There was a palpable air of anticipation coming from many directions at once at the Paramount Theatre’s 2017 SXSW Film Festival screening of The Disaster Artist. James Franco had written, directed and starred in the adaptation of Greg Sestero and Tom Bissell’s book of the same name about the bizarre story behind the hilarious accidental midnight sensation The Room. Franco was there alongside producer and co-star Seth Rogen and Franco’s brother Dave, who plays The Room co-star Sestero.
But there was another celebrity unique to the setting — a sunglasses-clad Tommy Wiseau, the mysterious modern-day Ed Wood who wrote and directed what has been called “the worst movie of all time,” and whom The Room has since turned into a cult sensation. After The Disaster Artist — in which James Franco plays Wiseau with a remarkable penchant for the peculiar auteur’s ambiguous European accent — a straight-faced Wiseau joined the cast and crew onstage, and the roar of approval was worthy of a rock concert.

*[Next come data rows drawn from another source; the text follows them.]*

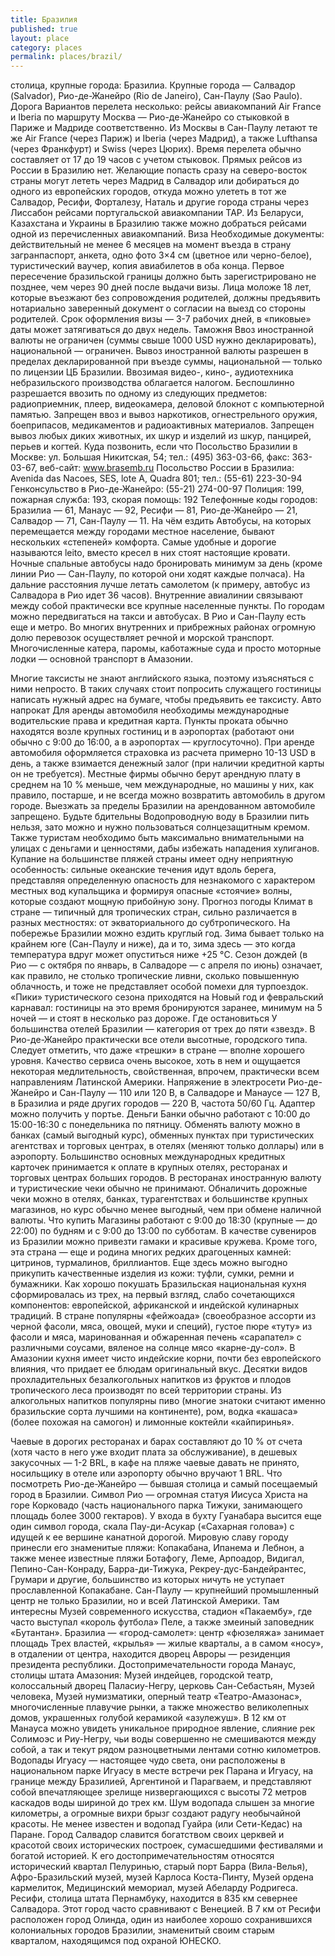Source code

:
 ```yaml
---
title: Бразилия
published: true
layout: place
category: places
permalink: places/brazil/
---
```


столица, крупные города:
Бразилиа. Крупные города — Салвадор (Salvador), Рио-де-Жанейро (Rio de Janeiro), Сан-Паулу (Sao Paulo).
Дорога
Вариантов перелета несколько: рейсы авиакомпаний Air France и Iberia по маршруту Москва — Рио-де-Жанейро со стыковкой в Париже и Мадриде соответственно. Из Москвы в Сан-Паулу летают те же Air France (через Париж) и Iberia (через Мадрид), а также Lufthansa (через Франкфурт) и Swiss (через Цюрих). Время перелета обычно составляет от 17 до 19 часов с учетом стыковок. Прямых рейсов из России в Бразилию нет.
Желающие попасть сразу на северо-восток страны могут лететь через Мадрид в Салвадор или добираться до одного из европейских городов, откуда можно улететь в тот же Салвадор, Ресифи, Форталезу, Наталь и другие города страны через Лиссабон рейсами португальской авиакомпании TAP.
Из Беларуси, Казахстана и Украины в Бразилию также можно добраться рейсами одной из перечисленных авиакомпаний.
Виза
Необходимые документы: действительный не менее 6 месяцев на момент въезда в страну загранпаспорт, анкета, одно фото 3×4 см (цветное или черно-белое), туристический ваучер, копия авиабилетов в оба конца. Первое пересечение бразильской границы должно быть зарегистрировано не позднее, чем через 90 дней после выдачи визы. 
Лица моложе 18 лет, которые въезжают без сопровождения родителей, должны предъявить нотариально заверенный документ о согласии на выезд со стороны родителей. 
Срок оформления визы — 3-7 рабочих дней, в «пиковые» даты может затягиваться до двух недель.
Таможня
Ввоз иностранной валюты не ограничен (суммы свыше 1000 USD нужно декларировать), национальной — ограничен. Вывоз иностранной валюты разрешен в пределах декларированной при въезде суммы, национальной — только по лицензии ЦБ Бразилии. Ввозимая видео-, кино-, аудиотехника небразильского производства облагается налогом. Беспошлинно разрешается ввозить по одному из следующих предметов: радиоприемник, плеер, видеокамера, деловой блокнот с компьютерной памятью. Запрещен ввоз и вывоз наркотиков, огнестрельного оружия, боеприпасов, медикаментов и радиоактивных материалов. Запрещен вывоз любых диких животных, их шкур и изделий из шкур, панцирей, перьев и когтей.
Куда позвонить, если что
Посольство Бразилии в Москве: ул. Большая Никитская, 54; тел.: (495) 363-03-66, факс: 363-03-67, веб-сайт: www.brasemb.ru
Посольство России в Бразилиа: Avenida das Nacoes, SES, lote A, Quadra 801; тел.: (55-61) 223-30-94
Генконсульство в Рио-де-Жанейро: (55-21) 274-00-97
Полиция: 199, пожарная служба: 193, скорая помощь: 192
Телефонные коды городов: Бразилиа — 61, Манаус — 92, Ресифи — 81, Рио-де-Жанейро — 21, Салвадор — 71, Сан-Паулу — 11.
На чём ездить
Автобусы, на которых перемещается между городами местное население, бывают нескольких «степеней» комфорта. Самые удобные и дорогие называются leito, вместо кресел в них стоят настоящие кровати. Ночные спальные автобусы надо бронировать минимум за день (кроме линии Рио — Сан-Паулу, по которой они ходят каждые полчаса). На дальние расстояния лучше летать самолетом (к примеру, автобус из Салвадора в Рио идет 36 часов). Внутренние авиалинии связывают между собой практически все крупные населенные пункты.
По городам можно передвигаться на такси и автобусах. В Рио и Сан-Паулу есть еще и метро. 
Во многих внутренних и прибрежных районах огромную долю перевозок осуществляет речной и морской транспорт. Многочисленные катера, паромы, каботажные суда и просто моторные лодки — основной транспорт в Амазонии.

Многие таксисты не знают английского языка, поэтому изъясняться с ними непросто. В таких случаях стоит попросить служащего гостиницы написать нужный адрес на бумаге, чтобы предъявить ее таксисту.
Авто напрокат
Для аренды автомобиля необходимы международные водительские права и кредитная карта. Пункты проката обычно находятся возле крупных гостиниц и в аэропортах (работают они обычно с 9:00 до 16:00, а в аэропортах — круглосуточно). При аренде автомобиля оформляется страховка из расчета примерно 10-13 USD в день, а также взимается денежный залог (при наличии кредитной карты он не требуется). Местные фирмы обычно берут арендную плату в среднем на 10 % меньше, чем международные, но машины у них, как правило, постарше, и не всегда можно возвратить автомобиль в другом городе. Выезжать за пределы Бразилии на арендованном автомобиле запрещено.
Будьте бдительны
Водопроводную воду в Бразилии пить нельзя, зато можно и нужно пользоваться солнцезащитным кремом. Также туристам необходимо быть максимально внимательными на улицах с деньгами и ценностями, дабы избежать нападения хулиганов.
Купание на большинстве пляжей страны имеет одну неприятную особенность: сильные океанские течения идут вдоль берега, представляя определенную опасность для незнакомого с характером местных вод купальщика и формируя опасные «стоячие» волны, которые создают мощную прибойную зону.
Прогноз погоды
Климат в стране — типичный для тропических стран, сильно различается в разных местностях: от экваториального до субтропического. На побережье Бразилии можно ездить круглый год. Зима бывает только на крайнем юге (Сан-Паулу и ниже), да и то, зима здесь — это когда температура вдруг может опуститься ниже +25 °C. 
Сезон дождей (в Рио — с октября по январь, в Салвадоре — с апреля по июнь) означает, как правило, не столько тропические ливни, сколько повышенную облачность, и тоже не представляет особой помехи для турпоездок. «Пики» туристического сезона приходятся на Новый год и февральский карнавал: гостиницы на это время бронируются заранее, минимум на 5 ночей — и стоят в несколько раз дороже.
Где остановиться
У большинства отелей Бразилии — категория от трех до пяти «звезд». В Рио-де-Жанейро практически все отели высотные, городского типа. Следует отметить, что даже «трешки» в стране — вполне хорошего уровня. Качество сервиса очень высокое, хоть в нем и ощущается некоторая медлительность, свойственная, впрочем, практически всем направлениям Латинской Америки.
Напряжение в электросети Рио-де-Жанейро и Сан-Паулу — 110 или 120 В, в Салвадоре и Манаусе — 127 В, в Бразилиа и ряде других городов — 220 В, частота 50/60 Гц. Адаптер можно получить у портье.
Деньги
Банки обычно работают с 10:00 до 15:00-16:30 с понедельника по пятницу. Обменять валюту можно в банках (самый выгодный курс), обменных пунктах при туристических агентствах и торговых центрах, в отелях (меняют только доллары) или в аэропорту. Большинство основных международных кредитных карточек принимается к оплате в крупных отелях, ресторанах и торговых центрах больших городов. В ресторанах иностранную валюту и туристические чеки обычно не принимают. Обналичить дорожные чеки можно в отелях, банках, турагентствах и большинстве крупных магазинов, но курс обычно менее выгодный, чем при обмене наличной валюты.
Что купить
Магазины работают с 9:00 до 18:30 (крупные — до 22:00) по будням и с 9:00 до 13:00 по субботам. 
В качестве сувениров из Бразилии можно привезти гамаки и красивые кружева. Кроме того, эта страна — еще и родина многих редких драгоценных камней: цитринов, турмалинов, бриллиантов. Еще здесь можно выгодно прикупить качественные изделия из кожи: туфли, сумки, ремни и бумажники.
Как хорошо покушать
Бразильская национальная кухня сформировалась из трех, на первый взгляд, слабо сочетающихся компонентов: европейской, африканской и индейской кулинарных традиций.
В стране популярны «фейжоада» (своеобразное ассорти из черной фасоли, мяса, овощей, муки и специй), густое пюре «туту» из фасоли и мяса, маринованная и обжаренная печень «сарапател» с различными соусами, вяленое на солнце мясо «карне-ду-сол». В Амазонии кухня имеет чисто индейские корни, почти без европейского влияния, что придает ее блюдам оригинальный вкус. 
Десятки видов прохладительных безалкогольных напитков из фруктов и плодов тропического леса производят по всей территории страны. Из алкогольных напитков популярны пиво (многие знатоки считают именно бразильские сорта лучшими на континенте), ром, водка «кашаса» (более похожая на самогон) и лимонные коктейли «кайпиринья».

Чаевые в дорогих ресторанах и барах составляют до 10 % от счета (хотя часто в него уже входит плата за обслуживание), в дешевых закусочных — 1-2 BRL, в кафе на пляже чаевые давать не принято, носильщику в отеле или аэропорту обычно вручают 1 BRL.
Что посмотреть
Рио-де-Жанейро — бывшая столица и самый посещаемый город в Бразилии. Символ Рио — огромная статуя Иисуса Христа на горе Корковадо (часть национального парка Тижуки, занимающего площадь более 3000 гектаров). У входа в бухту Гуанабара высится еще один символ города, скала Пау-ди-Асукар («Сахарная голова») с идущей к ее вершине канатной дорогой. Мировую славу городу принесли его знаменитые пляжи: Копакабана, Ипанема и Лебнон, а также менее известные пляжи Ботафогу, Леме, Арпоадор, Видигал, Пепино-Сан-Конраду, Барра-ди-Тижука, Рекреу-дус-Бандейрантес, Грумари и другие, большинство из которых ничуть не уступает прославленной Копакабане. 
Сан-Паулу — крупнейший промышленный центр не только Бразилии, но и всей Латинской Америки. Там интересны Музей современного искусства, стадион «Пакаембу», где часто выступал «король футбола» Пеле, а также змеиный заповедник «Бутантан».
Бразилиа — «город-самолет»: центр «фюзеляжа» занимает площадь Трех властей, «крылья» — жилые кварталы, а в самом «носу», в отдалении от центра, находится дворец Авроры — резиденция президента республики.
Достопримечательности города Манаус, столицы штата Амазония: Музей индейцев, городской театр, колоссальный дворец Паласиу-Негру, церковь Сан-Себастьян, Музей человека, Музей нумизматики, оперный театр «Театро-Амазонас», многочисленные плавучие рынки, а также множество великолепных домов, украшенных голубой керамикой «азулежуш». В 12 км от Манауса можно увидеть уникальное природное явление, слияние рек Солимоэс и Риу-Негру, чьи воды совершенно не смешиваются между собой, а так и текут рядом разноцветными лентами сотню километров. 
Водопады Игуасу — настоящее чудо света, они расположены в национальном парке Игуасу в месте встречи рек Парана и Игуасу, на границе между Бразилией, Аргентиной и Парагваем, и представляют собой впечатляющее зрелище низвергающихся с высоты 72 метров каскадов воды шириной до трех км. Шум водопада слышен за многие километры, а огромные вихри брызг создают радугу необычайной красоты. Не менее известен и водопад Гуайра (или Сети-Кедас) на Паране.
Город Салвадор славится богатством своих церквей и красотой своих исторических построек, сумасшедшими фестивалями и богатой историей. К его достопримечательностям относятся исторический квартал Пелуринью, старый порт Барра (Вила-Велья), Афро-Бразильский музей, музей Карлоса Коста-Пинту, Музей ордена кармелиток, Медицинский мемориал, музей Абеларду Родригеса.
Ресифи, столица штата Пернамбуку, находится в 835 км севернее Салвадора. Этот город часто сравнивают с Венецией. В 7 км от Ресифи расположен город Олинда, один из наиболее хорошо сохранившихся колониальных городов Бразилии, знаменитый своим старым кварталом, находящимся под охраной ЮНЕСКО.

Despite all that enthusiasm, however, the movie’s future was uncertain beyond that night. Franco had been quietly building out his résumé as a filmmaker for years with more experimental efforts, but The Disaster Artist marked his most accessible movie to date, and Warner Bros. division New Line had plans to distribute it. However, as the premiere date loomed, it became clear that the idiosyncratic story required a careful marketing plan that tapped into the existing fandom for The Room, and a big studio seemed ill-equipped to do that. So The Disaster Artist quietly went on the market at SXSW, and buyers swarmed the Paramount alongside fans to see what was billed as a “Work-in-Progress.” Eventually, The Disaster Artist landed with A24, which slotted the movie in a prime December release spot.
A holiday season opening may have been the best fate it could ask for. The Disaster Artist is the ultimate feel-good movie about bad art, one that liberates Wiseau’s campy accomplishment from the insular world of late-night rituals to celebrate his commitment to realizing his vision against impossible odds.